### Extracted data

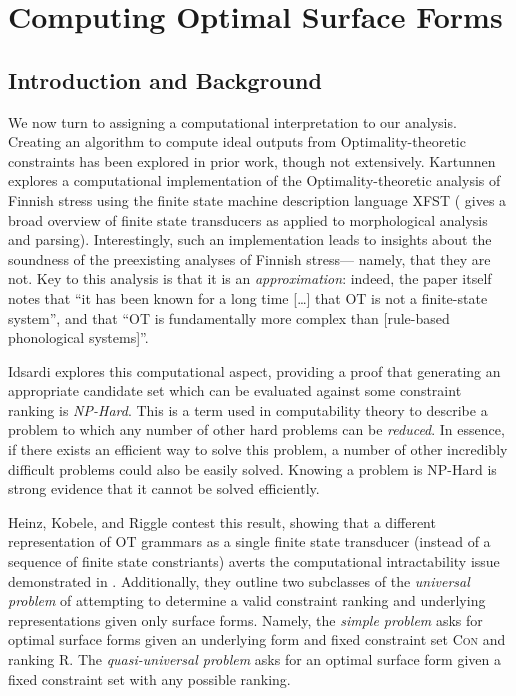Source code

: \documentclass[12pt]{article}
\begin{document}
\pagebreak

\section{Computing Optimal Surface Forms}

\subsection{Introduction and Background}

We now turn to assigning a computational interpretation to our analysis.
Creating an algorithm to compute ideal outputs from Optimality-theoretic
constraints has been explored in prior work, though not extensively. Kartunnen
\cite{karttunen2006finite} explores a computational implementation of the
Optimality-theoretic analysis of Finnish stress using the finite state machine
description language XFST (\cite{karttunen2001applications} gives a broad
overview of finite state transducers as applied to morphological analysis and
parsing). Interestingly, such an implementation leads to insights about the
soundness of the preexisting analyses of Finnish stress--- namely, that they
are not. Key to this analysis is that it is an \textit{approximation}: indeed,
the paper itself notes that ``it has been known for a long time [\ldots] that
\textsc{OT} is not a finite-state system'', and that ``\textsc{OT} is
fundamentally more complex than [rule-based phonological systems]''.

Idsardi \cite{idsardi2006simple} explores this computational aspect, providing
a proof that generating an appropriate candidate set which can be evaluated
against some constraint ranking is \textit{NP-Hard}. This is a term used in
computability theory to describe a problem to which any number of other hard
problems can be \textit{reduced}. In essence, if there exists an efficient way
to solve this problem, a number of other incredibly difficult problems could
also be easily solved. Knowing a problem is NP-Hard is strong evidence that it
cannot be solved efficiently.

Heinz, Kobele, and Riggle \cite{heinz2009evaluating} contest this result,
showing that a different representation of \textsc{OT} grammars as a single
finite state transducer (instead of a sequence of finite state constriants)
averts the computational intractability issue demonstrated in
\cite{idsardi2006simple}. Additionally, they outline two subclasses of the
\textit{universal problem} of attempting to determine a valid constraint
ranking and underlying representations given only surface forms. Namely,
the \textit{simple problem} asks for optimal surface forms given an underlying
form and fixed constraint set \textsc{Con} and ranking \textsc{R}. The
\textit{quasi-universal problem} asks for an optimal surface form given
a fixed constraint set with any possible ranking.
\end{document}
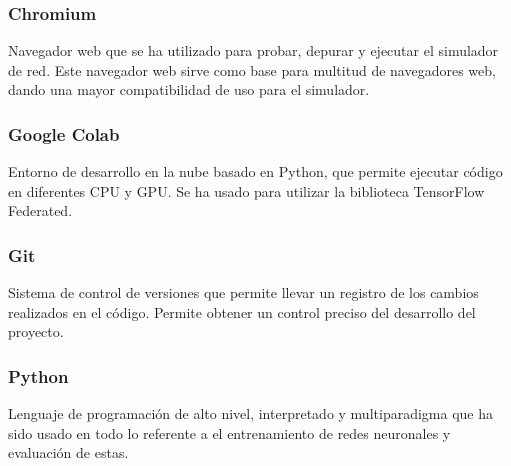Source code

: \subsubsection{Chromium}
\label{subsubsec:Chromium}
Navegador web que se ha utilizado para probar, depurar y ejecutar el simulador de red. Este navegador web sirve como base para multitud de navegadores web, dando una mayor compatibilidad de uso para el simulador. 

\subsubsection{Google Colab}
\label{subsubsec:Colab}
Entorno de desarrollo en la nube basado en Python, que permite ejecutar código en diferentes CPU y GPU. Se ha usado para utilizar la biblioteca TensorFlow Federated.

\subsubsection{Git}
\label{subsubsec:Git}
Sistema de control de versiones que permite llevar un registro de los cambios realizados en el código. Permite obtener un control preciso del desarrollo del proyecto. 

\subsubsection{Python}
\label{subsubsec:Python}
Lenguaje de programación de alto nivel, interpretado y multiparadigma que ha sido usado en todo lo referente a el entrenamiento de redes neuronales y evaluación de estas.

### Requirement
Over the whole of the material above, count the lines that contain the word "given"; give only the number.

### Output of the exercise
3